Individuals with low levels of self-control (impulsivity) or high levels of risk-taking and novelty-seeking behaviours may have an increased risk of developing a substance use disorder.

However, there is little scientific evidence to support the concept of the addictive personality that has been described by some behavioural scientists.

A number of circumstances and coexisting disorders appear to increase the risk of a substance use disorder. For example:

  • Individuals who are sad, emotionally distressed, or socially alienated may find temporary relief from drug use, which can lead to increased use and sometimes to a substance use disorder.
  • Individuals with other, unrelated mental disorders such as anxiety or depression are at increased risk of developing a substance use disorder.
    • Medical professionals use the term “dual diagnosis” to refer to individuals who have both a mental disorder and a substance use disorder.
  • Individuals with chronic pain often require opioid drugs for relief.
    • Some of these individuals later develop a substance use disorder.

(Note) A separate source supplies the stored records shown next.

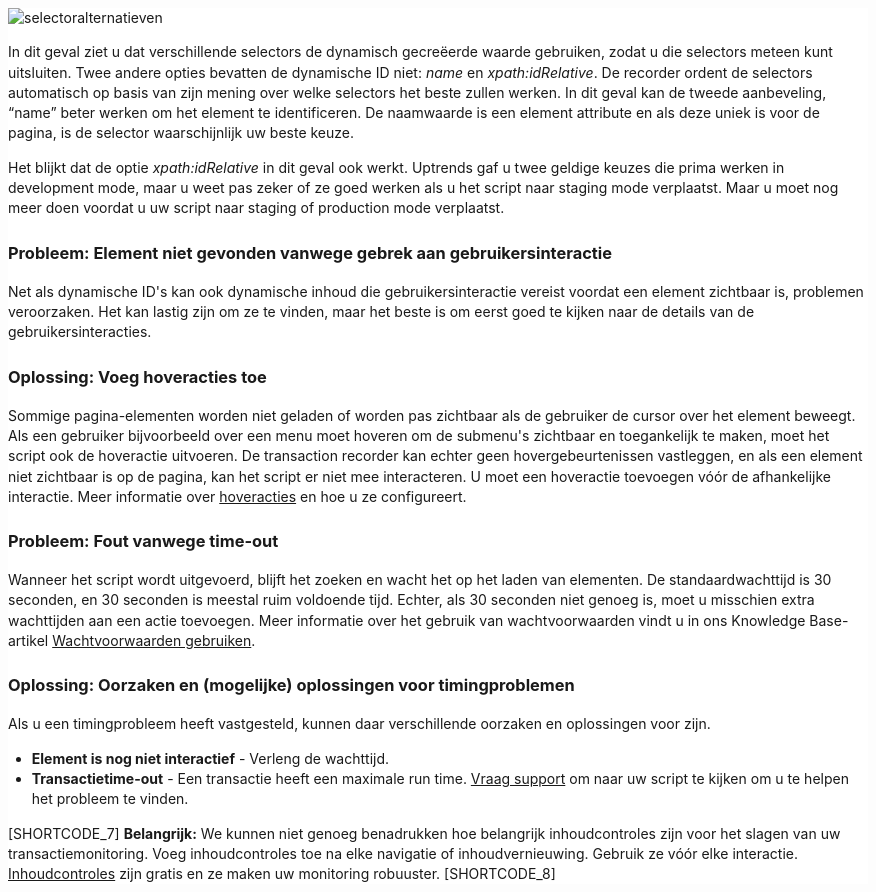 ![selectoralternatieven]([LINK_URL_9])

In dit geval ziet u dat verschillende selectors de dynamisch gecreëerde waarde gebruiken, zodat u die selectors meteen kunt uitsluiten. Twee andere opties bevatten de dynamische ID niet: *name* en *xpath:idRelative*. De recorder ordent de selectors automatisch op basis van zijn mening over welke selectors het beste zullen werken. In dit geval kan de tweede aanbeveling, “name” beter werken om het element te identificeren. De naamwaarde is een element attribute en als deze uniek is voor de pagina, is de selector waarschijnlijk uw beste keuze.

Het blijkt dat de optie *xpath:idRelative* in dit geval ook werkt. Uptrends gaf u twee geldige keuzes die prima werken in development mode, maar u weet pas zeker of ze goed werken als u het script naar staging mode verplaatst. Maar u moet nog meer doen voordat u uw script naar staging of production mode verplaatst.

### Probleem: Element niet gevonden vanwege gebrek aan gebruikersinteractie

Net als dynamische ID's kan ook dynamische inhoud die gebruikersinteractie vereist voordat een element zichtbaar is, problemen veroorzaken. Het kan lastig zijn om ze te vinden, maar het beste is om eerst goed te kijken naar de details van de gebruikersinteracties.

### Oplossing: Voeg hoveracties toe

Sommige pagina-elementen worden niet geladen of worden pas zichtbaar als de gebruiker de cursor over het element beweegt. Als een gebruiker bijvoorbeeld over een menu moet hoveren om de submenu's zichtbaar en toegankelijk te maken, moet het script ook de hoveractie uitvoeren. De transaction recorder kan echter geen hovergebeurtenissen vastleggen, en als een element niet zichtbaar is op de pagina, kan het script er niet mee interacteren. U moet een hoveractie toevoegen vóór de afhankelijke interactie. Meer informatie over [hoveracties]([LINK_URL_10]) en hoe u ze configureert.

### Probleem: Fout vanwege time-out

Wanneer het script wordt uitgevoerd, blijft het zoeken en wacht het op het laden van elementen. De standaardwachttijd is 30 seconden, en 30 seconden is meestal ruim voldoende tijd. Echter, als 30 seconden niet genoeg is, moet u misschien extra wachttijden aan een actie toevoegen. Meer informatie over het gebruik van wachtvoorwaarden vindt u in ons Knowledge Base-artikel [Wachtvoorwaarden gebruiken]([LINK_URL_11]).

### Oplossing: Oorzaken en (mogelijke) oplossingen voor timingproblemen

Als u een timingprobleem heeft vastgesteld, kunnen daar verschillende oorzaken en oplossingen voor zijn.

-  **Element is nog niet interactief** - Verleng de wachttijd.
-  **Transactietime-out** - Een transactie heeft een maximale run time. [Vraag support]([LINK_URL_12]) om naar uw script te kijken om u te helpen het probleem te vinden.

[SHORTCODE_7]
**Belangrijk:** We kunnen niet genoeg benadrukken hoe belangrijk inhoudcontroles zijn voor het slagen van uw transactiemonitoring. Voeg inhoudcontroles toe na elke navigatie of inhoudvernieuwing. Gebruik ze vóór elke interactie. [Inhoudcontroles]([LINK_URL_13]) zijn gratis en ze maken uw monitoring robuuster.
[SHORTCODE_8]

However, in many of these individuals, nonopioid drugs and other treatments do not adequately relieve pain and suffering.


Cultural and social factors are very important in initiating and maintaining (or relapsing to) substance use.

Watching family members (e.g. parents or older siblings) and peers using substances increases the risk that individuals will begin using substances.

Peers are a particularly powerful influence among adolescents.

Individuals who are trying to stop using a substance find it much more difficult if they are around others who also use that substance.

Medical professionals may inadvertently contribute to harmful use of psychoactive drugs by overzealously prescribing them to relieve stress.

Many social factors, including mass media, contribute to individuals’ expectation that drugs should be used to relieve all distress.